Fresh water supplies are becoming increasingly scarce, especially in arid regions where increasing populations are depleting aquifers that took millennia to charge. Harvesting rain not only decreases the demand on the ground water supply, it also consumes significantly less energy to utilize.
Rainwater Collection: We built this cistern under a greenhouse. The cistern is made out of reinforced concrete with a waterproof coating. There is an access door in the floor. Rainwater is collected on the glass roof, a small area 8×10′ but the cistern fills up fast. We installed a valve to ensure that only clean water is collected. The first few gallons run out a drain pipe, then the valve switches on and directs water into the tank. The water is used on landscaping, pumped directly out of the tank with a garden hose. A generous supply of water is also useful in emergencies when electricity is out, for instance, and the well pump is not working, as a source of water for flushing the toilet.
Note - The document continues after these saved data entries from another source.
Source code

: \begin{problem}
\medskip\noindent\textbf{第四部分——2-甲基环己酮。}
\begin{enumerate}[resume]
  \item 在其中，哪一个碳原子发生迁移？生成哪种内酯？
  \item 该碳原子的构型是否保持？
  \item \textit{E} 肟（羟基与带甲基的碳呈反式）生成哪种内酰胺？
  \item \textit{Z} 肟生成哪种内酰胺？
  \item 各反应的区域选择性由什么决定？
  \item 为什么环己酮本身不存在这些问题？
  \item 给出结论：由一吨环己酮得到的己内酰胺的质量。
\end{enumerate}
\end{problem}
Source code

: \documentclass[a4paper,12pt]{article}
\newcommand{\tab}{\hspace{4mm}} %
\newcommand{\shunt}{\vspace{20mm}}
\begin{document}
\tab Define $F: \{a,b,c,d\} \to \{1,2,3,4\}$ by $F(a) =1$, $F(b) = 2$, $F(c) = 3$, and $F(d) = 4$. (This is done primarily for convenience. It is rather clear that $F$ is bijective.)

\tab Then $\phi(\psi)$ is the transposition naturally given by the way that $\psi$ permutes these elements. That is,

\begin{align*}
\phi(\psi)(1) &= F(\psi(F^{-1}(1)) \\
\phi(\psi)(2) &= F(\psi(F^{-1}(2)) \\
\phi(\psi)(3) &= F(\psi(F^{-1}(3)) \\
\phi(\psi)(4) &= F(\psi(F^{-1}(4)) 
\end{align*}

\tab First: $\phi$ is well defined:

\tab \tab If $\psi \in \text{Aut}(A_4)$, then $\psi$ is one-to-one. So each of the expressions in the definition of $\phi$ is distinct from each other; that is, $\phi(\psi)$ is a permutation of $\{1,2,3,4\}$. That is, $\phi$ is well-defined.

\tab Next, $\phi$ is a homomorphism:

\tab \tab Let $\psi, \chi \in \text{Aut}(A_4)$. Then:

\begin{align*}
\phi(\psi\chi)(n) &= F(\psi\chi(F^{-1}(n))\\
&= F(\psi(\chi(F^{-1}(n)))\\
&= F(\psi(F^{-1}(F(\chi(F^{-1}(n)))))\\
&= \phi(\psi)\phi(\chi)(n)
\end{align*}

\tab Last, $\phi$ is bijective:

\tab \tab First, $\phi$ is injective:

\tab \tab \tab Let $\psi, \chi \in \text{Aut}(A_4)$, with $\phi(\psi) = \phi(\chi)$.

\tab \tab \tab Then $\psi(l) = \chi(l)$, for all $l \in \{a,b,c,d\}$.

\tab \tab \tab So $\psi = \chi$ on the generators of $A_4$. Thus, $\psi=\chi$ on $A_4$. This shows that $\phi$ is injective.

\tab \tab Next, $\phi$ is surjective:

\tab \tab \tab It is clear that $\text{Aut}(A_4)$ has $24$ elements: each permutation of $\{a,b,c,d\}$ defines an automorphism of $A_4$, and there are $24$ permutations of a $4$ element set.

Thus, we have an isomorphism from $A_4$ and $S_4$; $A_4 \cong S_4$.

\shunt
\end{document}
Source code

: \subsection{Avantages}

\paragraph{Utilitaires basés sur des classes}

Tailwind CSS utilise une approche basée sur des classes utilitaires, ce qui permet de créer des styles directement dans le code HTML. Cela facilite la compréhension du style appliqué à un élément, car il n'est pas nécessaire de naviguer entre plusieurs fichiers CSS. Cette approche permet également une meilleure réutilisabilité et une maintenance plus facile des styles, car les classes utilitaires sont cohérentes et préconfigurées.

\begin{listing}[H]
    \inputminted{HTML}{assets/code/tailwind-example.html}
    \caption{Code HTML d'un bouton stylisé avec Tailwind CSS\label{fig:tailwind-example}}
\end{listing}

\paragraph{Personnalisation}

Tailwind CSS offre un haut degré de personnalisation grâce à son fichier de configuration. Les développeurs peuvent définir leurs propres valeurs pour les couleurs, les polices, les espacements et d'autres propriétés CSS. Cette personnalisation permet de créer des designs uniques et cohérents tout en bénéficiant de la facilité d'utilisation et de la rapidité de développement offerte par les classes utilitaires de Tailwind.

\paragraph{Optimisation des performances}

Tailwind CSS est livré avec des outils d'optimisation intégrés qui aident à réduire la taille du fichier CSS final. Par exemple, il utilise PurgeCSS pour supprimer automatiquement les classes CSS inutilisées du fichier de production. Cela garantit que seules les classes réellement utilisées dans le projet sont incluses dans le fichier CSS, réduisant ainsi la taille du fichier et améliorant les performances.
Livestock need a lot of water, and plumbing a barn may not be cost-effective, particularly when you consider the amount of energy it takes to run a well-pump. We installed a underground tank behind our sheep barn. The metal roof collects clean water. (Rainwater harvesting off an asphalt roof is not recommended.)
The water runs into gutters and through a series of gradually finer filters before going into the tank. The tank has an electric unit for ozone filtration.